Also a reminder, we are each our own primary health care provider, as you are probably tired of me saying by now. But while we can work with great practitioners to help improve our health, at the end of the day, the responsibility and the inputs, and the responsibility for those inputs lie within each of us.
Before we begin, if you find value from this podcast, you can check out patreon.com/wellnessmama, if you want to support the podcast there. I will have monthly live question and answers within Patreon, and free resources that are not found on my website. Though everything at wellnessmama.com will always stay free, and you will always have access to those. You can also join my newsletter for a weekly roundup of recommended reading, articles, tips, and more. And that’s found at wellnessmama.com/newsletter.

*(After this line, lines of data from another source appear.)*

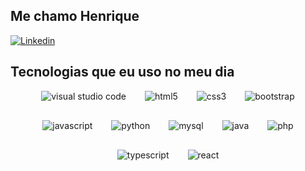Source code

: ## Me chamo Henrique
[![Linkedin](https://img.shields.io/badge/LinkedIn-0077B5?style=for-the-badge&logo=linkedin&logoColor=white)](https://www.linkedin.com/in/henrique-de-jesus-marinho-1111ab291/)

## Tecnologias que eu uso no meu dia
<div style="display: flex; gap: 30px; justify-content: center; flex-wrap: wrap;"> 
<img align='center' alt='visual studio code' src='https://img.shields.io/badge/Visual_Studio_Code-0078D4?style=for-the-badge&logo=visual%20studio%20code&logoColor=white'> 
<img align='center' alt='html5' src='https://img.shields.io/badge/HTML5-E34F26?style=for-the-badge&logo=html5&logoColor=white'> 
<img align='center' alt='css3' src='https://img.shields.io/badge/CSS3-1572B6?style=for-the-badge&logo=css3&logoColor=white'> 
<img align='center' alt='bootstrap' src='https://img.shields.io/badge/Bootstrap-563D7C?style=for-the-badge&logo=bootstrap&logoColor=white'> 
<img align='center' alt='javascript' src='https://img.shields.io/badge/JavaScript-F7DF1E?style=for-the-badge&logo=javascript&logoColor=black'> 
<img align='center' alt='python' src='https://img.shields.io/badge/Python-14354C?style=for-the-badge&logo=python&logoColor=white'> 
<img align='center' alt='mysql' src='https://img.shields.io/badge/MySQL-00000F?style=for-the-badge&logo=mysql&logoColor=white'> 
<img align='center' alt='java' src='https://img.shields.io/badge/Java-007396?style=for-the-badge&logo=java&logoColor=white'> 
<img align='center' alt='php' src='https://img.shields.io/badge/PHP-777BB4?style=for-the-badge&logo=php&logoColor=white'> 
<img align='center' alt='typescript' src='https://img.shields.io/badge/TypeScript-007ACC?style=for-the-badge&logo=typescript&logoColor=white'> 
<img align='center' alt='react' src='https://img.shields.io/badge/React-61DAFB?style=for-the-badge&logo=react&logoColor=black'> 
</div>
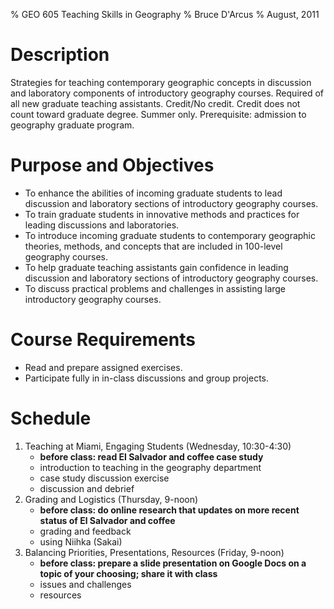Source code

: % GEO 605 Teaching Skills in Geography
% Bruce D'Arcus
% August, 2011

# Description

Strategies for teaching contemporary geographic concepts in discussion and laboratory
components of introductory geography courses. Required of all new graduate teaching assistants.
Credit/No credit. Credit does not count toward graduate degree. Summer only. Prerequisite:
admission to geography graduate program.

# Purpose and Objectives

* To enhance the abilities of incoming graduate students to lead discussion and laboratory
sections of introductory geography courses.
* To train graduate students in innovative methods and practices for leading discussions and
laboratories.
* To introduce incoming graduate students to contemporary geographic theories, methods,
and concepts that are included in 100-level geography courses.
* To help graduate teaching assistants gain confidence in leading discussion and laboratory
sections of introductory geography courses.
* To discuss practical problems and challenges in assisting large introductory geography
courses.

# Course Requirements

* Read and prepare assigned exercises.
* Participate fully in in-class discussions and group projects.

# Schedule

1. Teaching at Miami, Engaging Students (Wednesday, 10:30-4:30)
    * **before class: read El Salvador and coffee case study**
    * introduction to teaching in the geography department
    * case study discussion exercise
    * discussion and debrief
2. Grading and Logistics (Thursday, 9-noon)
    * **before class: do online research that updates on more recent status of El Salvador and coffee**
    * grading and feedback
    * using Niihka (Sakai)
3. Balancing Priorities, Presentations, Resources (Friday, 9-noon)
    * **before class: prepare a slide presentation on Google Docs on a topic of your choosing; share it with class**
    * issues and challenges
    * resources
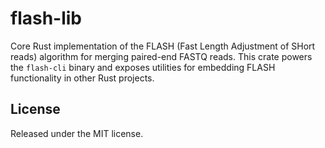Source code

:# flash-lib

Core Rust implementation of the FLASH (Fast Length Adjustment of SHort reads) algorithm for merging
paired-end FASTQ reads. This crate powers the `flash-cli` binary and exposes utilities for embedding
FLASH functionality in other Rust projects.

## License

Released under the MIT license.
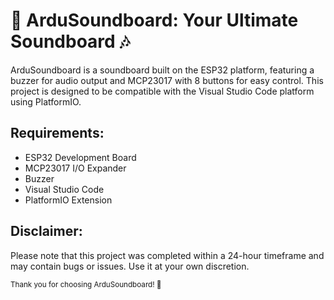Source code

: # 🎵 ArduSoundboard: Your Ultimate Soundboard 🎶

ArduSoundboard is a soundboard built on the ESP32 platform, featuring a buzzer for audio output and MCP23017 with 8 buttons for easy control. This project is designed to be compatible with the Visual Studio Code platform using PlatformIO.


## Requirements:

- ESP32 Development Board
- MCP23017 I/O Expander
- Buzzer
- Visual Studio Code
- PlatformIO Extension

## Disclaimer:

Please note that this project was completed within a 24-hour timeframe and may contain bugs or issues. Use it at your own discretion.

<sub> Thank you for choosing ArduSoundboard! 🎉 </sub>
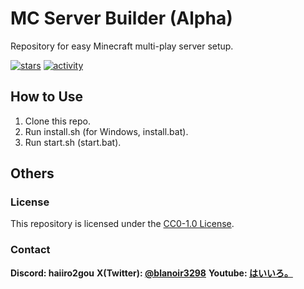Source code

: # MC Server Builder (Alpha)

Repository for easy Minecraft multi-play server setup.

[![stars](https://img.shields.io/github/stars/haiiro2gou/server_builder?logo=github)](https://github.com/haiiro2gou/server_builder/stargazers)
[![activity](https://img.shields.io/github/commit-activity/m/haiiro2gou/server_builder?label=commit&logo=github)](https://github.com/haiiro2gou/server_builder/commits/master)

## How to Use

1. Clone this repo.
2. Run install.sh (for Windows, install.bat).
3. Run start.sh (start.bat).

## Others

### License

This repository is licensed under the [CC0-1.0 License](LICENSE).

### Contact

**Discord: haiiro2gou**
**X(Twitter): [@blanoir3298](https://twitter.com/blanoir3298)**
**Youtube: [はいいろ。](https://www.youtube.com/@haiiro2gou)**
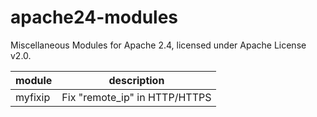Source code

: # apache24-modules

Miscellaneous Modules for Apache 2.4, licensed under Apache License v2.0.

| module  | description |
| ------- | ----------- |
| myfixip | Fix "remote_ip" in HTTP/HTTPS |
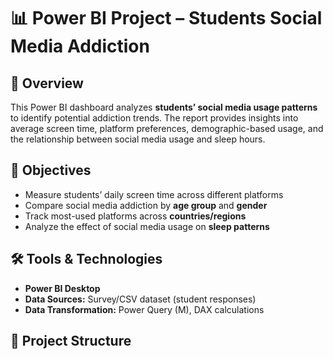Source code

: # 📊 Power BI Project – Students Social Media Addiction  

## 🔎 Overview  
This Power BI dashboard analyzes **students’ social media usage patterns** to identify potential addiction trends. The report provides insights into average screen time, platform preferences, demographic-based usage, and the relationship between social media usage and sleep hours.  

## 🎯 Objectives  
- Measure students’ daily screen time across different platforms  
- Compare social media addiction by **age group** and **gender**  
- Track most-used platforms across **countries/regions**  
- Analyze the effect of social media usage on **sleep patterns**  

## 🛠️ Tools & Technologies  
- **Power BI Desktop**  
- **Data Sources:** Survey/CSV dataset (student responses)  
- **Data Transformation:** Power Query (M), DAX calculations  

## 📂 Project Structure  
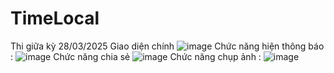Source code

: # TimeLocal
Thi giữa kỳ 28/03/2025
Giao diện chính
![image](https://github.com/user-attachments/assets/7075642b-6b94-437c-b682-0cdaf1e01cdb)
Chức năng hiện thông báo :
![image](https://github.com/user-attachments/assets/91073bdc-96e5-4f49-a615-64b0ecf7d42b)
Chức năng chia sẻ
![image](https://github.com/user-attachments/assets/e67a173c-364c-48ba-872a-1e2e25499b99)
Chức năng chụp ảnh :
![image](https://github.com/user-attachments/assets/e7210ecf-1d69-470a-9d3c-bf326a798d77)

Now, on to the topic of this podcast, all about morning sunlight, which you have probably heard me mention at least a few times in the history of this podcast. And I love that this has become such a popular topic, with even some of the biggest podcasters, like Dr. Andrew Huberman, talking about this very often. I also personally love Dr. Amy Shah’s recent recommendation on this podcast, the simple rule of “sky before screens” in the morning.
In this episode, I will discuss the science of why morning sunlight is beneficial, how much we actually need, what to do if you wake up before the sun or do shift work. And what to do with outdoor light is truly not an option in the morning. For instance, if you live somewhere where there is only a couple of hours of daylight a day.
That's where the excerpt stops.